Phyllostachys atrovaginata – ‘Incense’

Phyllostachys atrovaginata ‘Incense’ -  A medium tall, light green bamboo (to 25 ft), with unusually thick canes, to 3 inches, and a subtle smell of sandalwood.  Its profuse branches have an interesting horizontal habit. The canes, besides being very large in diameter for their height, are extremely upright, making this variety useful in narrow applications.  In addition, Incense is adapted to growing in very wet conditions, with air canals in its roots. Try this one in wetlands or a water garden.  Incense thrives equally well under dryer conditions.  Edible sweet shoots.

Evergreen to –5 F (-21 C)   Full sun




Phyllostachys aurea ‘Golden’

Phyllostachys aurea  ‘Golden’ -  A mainstay of the landscaping industry, and for good reason. An excellent choice for a brilliant, light green hedge 15 to 18 ft in height, Goldenis both vigorous and slow to spread. Its stout 1.5-inch canes are very upright and tough with a multitude of densely leafed branches. It is easily identified by the compressed internodes of the lower portion of the canes. This charming characteristic makes for a perfect handle, and provides for a profusion of low branches, making a dense hedge right down to grade even when the plant is kept quite narrow Golden earns its name by the way in which it appears to glow with an inner golden light bursting from within its light green exterior.  In the dead of winter it warms the garden, and cheers the soul. Once established, Golden is able to tolerate much colder and dryer conditions than the hardiness numbers would indicate. It is widely grown in both Spokane and Boise. Edible sweet shoots.

Evergreen to 0 degrees F (-18 C).  Full sun.

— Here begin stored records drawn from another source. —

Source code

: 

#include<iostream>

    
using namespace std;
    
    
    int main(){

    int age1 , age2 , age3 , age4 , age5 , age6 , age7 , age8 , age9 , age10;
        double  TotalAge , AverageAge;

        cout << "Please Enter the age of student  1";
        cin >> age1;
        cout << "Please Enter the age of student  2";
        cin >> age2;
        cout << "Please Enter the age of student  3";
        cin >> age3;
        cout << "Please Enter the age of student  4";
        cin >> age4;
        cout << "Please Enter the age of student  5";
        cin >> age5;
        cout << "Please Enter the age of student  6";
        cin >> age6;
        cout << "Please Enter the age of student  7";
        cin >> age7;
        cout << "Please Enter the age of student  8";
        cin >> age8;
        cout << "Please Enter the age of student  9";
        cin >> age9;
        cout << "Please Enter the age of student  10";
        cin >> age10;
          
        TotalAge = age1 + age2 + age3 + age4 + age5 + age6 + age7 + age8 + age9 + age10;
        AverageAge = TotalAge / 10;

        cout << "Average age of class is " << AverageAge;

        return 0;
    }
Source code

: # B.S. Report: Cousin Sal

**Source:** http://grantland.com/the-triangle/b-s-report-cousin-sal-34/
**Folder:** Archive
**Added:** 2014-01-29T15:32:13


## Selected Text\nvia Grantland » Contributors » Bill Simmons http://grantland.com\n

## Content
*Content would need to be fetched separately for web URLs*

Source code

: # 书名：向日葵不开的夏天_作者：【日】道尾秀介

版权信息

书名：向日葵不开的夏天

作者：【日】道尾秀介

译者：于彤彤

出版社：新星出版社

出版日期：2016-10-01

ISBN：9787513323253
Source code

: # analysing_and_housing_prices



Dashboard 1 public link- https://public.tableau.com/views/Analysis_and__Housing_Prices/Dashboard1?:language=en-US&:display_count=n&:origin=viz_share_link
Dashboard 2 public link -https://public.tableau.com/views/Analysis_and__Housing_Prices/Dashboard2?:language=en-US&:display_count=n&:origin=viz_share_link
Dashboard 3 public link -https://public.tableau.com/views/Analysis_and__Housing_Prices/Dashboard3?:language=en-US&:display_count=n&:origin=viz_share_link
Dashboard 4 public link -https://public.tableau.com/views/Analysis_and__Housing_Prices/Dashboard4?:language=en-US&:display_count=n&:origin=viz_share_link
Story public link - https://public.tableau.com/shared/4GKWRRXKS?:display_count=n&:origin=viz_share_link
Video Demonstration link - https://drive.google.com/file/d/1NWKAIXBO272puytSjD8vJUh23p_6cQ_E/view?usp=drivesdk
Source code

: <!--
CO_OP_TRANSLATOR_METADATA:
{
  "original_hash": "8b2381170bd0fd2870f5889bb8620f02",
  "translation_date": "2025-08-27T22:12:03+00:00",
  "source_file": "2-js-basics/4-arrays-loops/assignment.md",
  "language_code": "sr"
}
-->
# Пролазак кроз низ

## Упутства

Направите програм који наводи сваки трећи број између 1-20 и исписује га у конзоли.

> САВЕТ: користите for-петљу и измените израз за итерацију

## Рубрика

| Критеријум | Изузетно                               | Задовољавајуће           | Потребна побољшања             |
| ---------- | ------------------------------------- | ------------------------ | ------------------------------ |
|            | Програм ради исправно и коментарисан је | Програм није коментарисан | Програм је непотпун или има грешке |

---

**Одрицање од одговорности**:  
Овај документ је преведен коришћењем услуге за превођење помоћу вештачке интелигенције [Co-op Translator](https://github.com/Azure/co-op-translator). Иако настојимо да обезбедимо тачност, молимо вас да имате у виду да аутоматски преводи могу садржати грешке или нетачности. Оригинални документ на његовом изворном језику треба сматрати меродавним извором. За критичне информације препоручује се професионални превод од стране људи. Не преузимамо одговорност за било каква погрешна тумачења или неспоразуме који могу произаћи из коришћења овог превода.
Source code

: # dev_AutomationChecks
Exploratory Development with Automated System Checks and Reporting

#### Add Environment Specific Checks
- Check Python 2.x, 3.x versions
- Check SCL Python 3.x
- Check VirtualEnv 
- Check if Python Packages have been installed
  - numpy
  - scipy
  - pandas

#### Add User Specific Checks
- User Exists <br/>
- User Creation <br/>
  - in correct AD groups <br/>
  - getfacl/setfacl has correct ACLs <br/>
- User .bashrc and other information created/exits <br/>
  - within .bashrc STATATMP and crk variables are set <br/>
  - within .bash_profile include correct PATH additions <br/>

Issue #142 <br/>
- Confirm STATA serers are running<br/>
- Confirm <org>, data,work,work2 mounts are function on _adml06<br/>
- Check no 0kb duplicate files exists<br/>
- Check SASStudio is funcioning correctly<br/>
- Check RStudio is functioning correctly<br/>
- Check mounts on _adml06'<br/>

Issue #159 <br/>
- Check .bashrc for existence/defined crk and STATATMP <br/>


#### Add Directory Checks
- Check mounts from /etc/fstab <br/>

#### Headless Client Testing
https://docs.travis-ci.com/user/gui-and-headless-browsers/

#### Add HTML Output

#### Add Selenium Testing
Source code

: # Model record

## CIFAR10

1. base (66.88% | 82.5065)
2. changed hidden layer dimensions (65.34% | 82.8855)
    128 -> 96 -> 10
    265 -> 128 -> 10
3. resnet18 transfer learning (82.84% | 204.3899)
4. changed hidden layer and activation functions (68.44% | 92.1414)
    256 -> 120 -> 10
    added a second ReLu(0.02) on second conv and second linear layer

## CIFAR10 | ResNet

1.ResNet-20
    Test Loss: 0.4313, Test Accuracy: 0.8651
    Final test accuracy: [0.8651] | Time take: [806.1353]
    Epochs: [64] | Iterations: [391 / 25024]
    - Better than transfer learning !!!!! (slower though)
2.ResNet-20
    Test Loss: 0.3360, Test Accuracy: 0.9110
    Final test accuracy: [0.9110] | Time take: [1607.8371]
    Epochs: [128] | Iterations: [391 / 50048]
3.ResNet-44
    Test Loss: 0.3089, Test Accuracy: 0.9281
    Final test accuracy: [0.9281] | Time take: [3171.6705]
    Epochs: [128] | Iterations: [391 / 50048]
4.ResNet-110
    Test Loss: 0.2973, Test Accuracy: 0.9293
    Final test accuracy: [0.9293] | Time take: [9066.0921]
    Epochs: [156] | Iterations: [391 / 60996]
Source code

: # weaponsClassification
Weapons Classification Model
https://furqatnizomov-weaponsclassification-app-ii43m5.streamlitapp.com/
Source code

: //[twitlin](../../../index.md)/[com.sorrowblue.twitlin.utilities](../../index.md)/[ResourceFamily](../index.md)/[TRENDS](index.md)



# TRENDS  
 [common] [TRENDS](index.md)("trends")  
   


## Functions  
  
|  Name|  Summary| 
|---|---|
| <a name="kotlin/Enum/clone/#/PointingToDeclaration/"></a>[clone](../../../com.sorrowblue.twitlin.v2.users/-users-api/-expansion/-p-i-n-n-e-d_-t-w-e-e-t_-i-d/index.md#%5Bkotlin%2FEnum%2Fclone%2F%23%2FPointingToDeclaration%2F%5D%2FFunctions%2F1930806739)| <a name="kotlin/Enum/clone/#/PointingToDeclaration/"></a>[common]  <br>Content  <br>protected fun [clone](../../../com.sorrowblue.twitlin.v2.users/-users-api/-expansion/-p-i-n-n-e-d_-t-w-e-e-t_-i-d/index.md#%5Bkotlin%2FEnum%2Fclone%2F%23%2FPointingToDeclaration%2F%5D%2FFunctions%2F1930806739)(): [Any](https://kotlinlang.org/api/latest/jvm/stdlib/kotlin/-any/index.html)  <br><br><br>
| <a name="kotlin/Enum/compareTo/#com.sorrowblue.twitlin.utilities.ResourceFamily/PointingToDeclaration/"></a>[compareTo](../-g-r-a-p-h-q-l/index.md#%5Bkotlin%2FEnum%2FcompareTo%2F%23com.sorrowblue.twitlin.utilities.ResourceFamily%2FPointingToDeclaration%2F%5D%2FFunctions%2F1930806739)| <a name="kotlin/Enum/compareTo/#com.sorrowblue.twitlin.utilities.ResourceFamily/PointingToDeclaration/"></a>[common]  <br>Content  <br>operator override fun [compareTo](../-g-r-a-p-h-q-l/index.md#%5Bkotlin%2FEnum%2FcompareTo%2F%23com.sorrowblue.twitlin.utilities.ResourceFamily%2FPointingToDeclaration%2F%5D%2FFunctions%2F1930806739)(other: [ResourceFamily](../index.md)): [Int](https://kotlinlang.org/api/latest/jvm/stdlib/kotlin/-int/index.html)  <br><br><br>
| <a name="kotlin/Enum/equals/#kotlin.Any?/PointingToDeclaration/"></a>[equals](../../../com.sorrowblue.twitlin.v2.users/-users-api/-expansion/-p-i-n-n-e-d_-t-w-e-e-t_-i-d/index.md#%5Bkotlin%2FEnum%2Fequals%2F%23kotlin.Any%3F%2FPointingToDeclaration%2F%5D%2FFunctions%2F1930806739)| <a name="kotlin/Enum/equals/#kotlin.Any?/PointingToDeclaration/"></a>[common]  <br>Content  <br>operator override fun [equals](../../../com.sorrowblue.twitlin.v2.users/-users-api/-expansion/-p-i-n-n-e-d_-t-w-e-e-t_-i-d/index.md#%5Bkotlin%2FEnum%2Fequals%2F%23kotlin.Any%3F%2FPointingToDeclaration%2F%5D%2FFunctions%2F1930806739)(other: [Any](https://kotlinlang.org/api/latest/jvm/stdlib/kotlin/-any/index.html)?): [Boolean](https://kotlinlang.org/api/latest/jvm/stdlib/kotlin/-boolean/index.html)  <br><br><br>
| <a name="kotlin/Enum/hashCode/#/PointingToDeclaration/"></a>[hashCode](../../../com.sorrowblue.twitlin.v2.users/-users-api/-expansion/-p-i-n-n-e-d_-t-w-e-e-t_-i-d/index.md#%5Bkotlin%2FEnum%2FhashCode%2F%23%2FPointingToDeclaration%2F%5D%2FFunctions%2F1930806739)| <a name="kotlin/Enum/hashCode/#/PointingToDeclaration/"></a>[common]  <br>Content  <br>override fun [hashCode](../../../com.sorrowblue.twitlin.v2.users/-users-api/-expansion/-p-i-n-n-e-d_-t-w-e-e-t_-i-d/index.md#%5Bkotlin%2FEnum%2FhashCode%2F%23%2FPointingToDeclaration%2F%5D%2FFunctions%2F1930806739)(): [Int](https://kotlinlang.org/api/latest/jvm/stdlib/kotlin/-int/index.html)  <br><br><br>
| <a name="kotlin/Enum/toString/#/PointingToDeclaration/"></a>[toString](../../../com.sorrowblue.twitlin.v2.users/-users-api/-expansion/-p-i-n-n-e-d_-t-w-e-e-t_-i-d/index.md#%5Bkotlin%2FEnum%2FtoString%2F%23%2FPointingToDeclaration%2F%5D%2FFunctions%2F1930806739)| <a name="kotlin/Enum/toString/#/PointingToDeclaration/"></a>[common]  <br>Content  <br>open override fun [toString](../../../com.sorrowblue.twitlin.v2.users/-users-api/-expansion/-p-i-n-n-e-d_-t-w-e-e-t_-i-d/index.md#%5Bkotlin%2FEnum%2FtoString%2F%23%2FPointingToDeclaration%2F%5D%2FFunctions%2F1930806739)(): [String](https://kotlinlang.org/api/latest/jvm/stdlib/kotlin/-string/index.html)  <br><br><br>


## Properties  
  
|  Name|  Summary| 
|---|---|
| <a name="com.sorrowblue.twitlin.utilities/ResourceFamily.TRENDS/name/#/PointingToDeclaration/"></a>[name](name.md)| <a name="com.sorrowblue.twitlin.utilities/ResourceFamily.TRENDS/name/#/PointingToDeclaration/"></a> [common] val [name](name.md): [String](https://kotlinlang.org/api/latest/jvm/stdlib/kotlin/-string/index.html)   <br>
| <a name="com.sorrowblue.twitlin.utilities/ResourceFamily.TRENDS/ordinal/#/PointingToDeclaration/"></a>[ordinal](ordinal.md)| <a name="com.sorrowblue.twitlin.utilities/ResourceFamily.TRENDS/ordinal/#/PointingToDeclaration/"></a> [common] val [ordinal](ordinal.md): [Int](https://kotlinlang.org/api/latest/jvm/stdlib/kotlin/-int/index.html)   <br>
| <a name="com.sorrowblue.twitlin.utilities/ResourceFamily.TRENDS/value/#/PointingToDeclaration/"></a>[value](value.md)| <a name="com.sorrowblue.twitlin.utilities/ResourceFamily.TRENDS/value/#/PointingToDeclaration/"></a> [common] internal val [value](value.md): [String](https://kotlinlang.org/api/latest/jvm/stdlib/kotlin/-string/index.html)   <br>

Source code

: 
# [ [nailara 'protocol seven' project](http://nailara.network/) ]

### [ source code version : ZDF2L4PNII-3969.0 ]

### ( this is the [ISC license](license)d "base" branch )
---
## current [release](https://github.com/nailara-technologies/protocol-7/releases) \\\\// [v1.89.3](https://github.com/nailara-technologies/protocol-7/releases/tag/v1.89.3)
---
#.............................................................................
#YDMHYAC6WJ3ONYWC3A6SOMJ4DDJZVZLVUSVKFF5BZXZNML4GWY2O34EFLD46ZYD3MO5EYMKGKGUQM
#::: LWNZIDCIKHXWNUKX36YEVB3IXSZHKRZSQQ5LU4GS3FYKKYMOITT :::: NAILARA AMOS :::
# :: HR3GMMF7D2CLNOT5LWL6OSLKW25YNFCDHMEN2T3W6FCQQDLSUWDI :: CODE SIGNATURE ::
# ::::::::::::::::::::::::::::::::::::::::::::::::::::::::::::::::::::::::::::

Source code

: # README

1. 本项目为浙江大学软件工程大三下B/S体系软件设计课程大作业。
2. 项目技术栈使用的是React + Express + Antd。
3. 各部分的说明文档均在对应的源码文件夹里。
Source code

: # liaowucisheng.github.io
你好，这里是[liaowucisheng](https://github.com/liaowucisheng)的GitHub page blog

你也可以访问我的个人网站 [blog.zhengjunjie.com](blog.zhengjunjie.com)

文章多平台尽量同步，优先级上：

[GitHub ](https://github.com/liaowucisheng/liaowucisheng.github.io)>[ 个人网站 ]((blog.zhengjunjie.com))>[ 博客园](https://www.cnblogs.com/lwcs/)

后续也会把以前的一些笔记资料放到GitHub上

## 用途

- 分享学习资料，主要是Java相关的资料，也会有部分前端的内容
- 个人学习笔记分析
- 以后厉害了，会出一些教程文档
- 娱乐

Phyllostachys aurea ‘Holochrysa’

Phyllostachys aurea ‘Holochrysa’ -   This cultivar of  P. aurea is even more golden than its parent stock. The canes start out green but soon turn pure gold and eventually golden orange.  The leaves remain a vibrant light green. The wide color differences make for a very splendid ornamental. Equally vigorous but less invasive, Holochrysa makes an excellent choice for a narrow hedge 15 to 18 ft high. Otherwise very similar to P. aurea.  

Hardy (evergreen) to 0 degrees F (-18 C).  Full sun.



Phyllostachys aurea ‘Koi’

Phyllostachys aurea ‘Koi’  -   This cultivar of  P. aurea is distinguished by a broad green stripe in the groove of the cane. If possible, Koi is even more vigorous than its parent, especially when young or in a pot.  Our 5 gal pots of Koi are typically fuller and stouter than Golden. Koi is an excellent choice for retail sales. Edible sweet shoots. Otherwise similar to P. aurea.

Evergreen to 0 degrees F (-18 C).  Full sun.




Phyllostachys aureosulcata ‘Yellow Groove’

Phyllostachys aureosulcata ‘Yellow Groove’ -  A beautiful large, dark green ornamental  bamboo with a  vivid yellow stripe filling the sulcis (groove) on the culms. In addition, Yellow Groove bamboo has a spectacular zig-zag habit. Many of its canes will angle back and forth up to 45 degrees at the nodes before straightening out and continuing on up.  After three or four years, dense masses of leaves bend over the tops of this 30 ft plant creating a fountain of greenery. Sweet shoots. Yellow Groove is extremely hardy and is at home anywhere in the NW and throughout British Columbia. 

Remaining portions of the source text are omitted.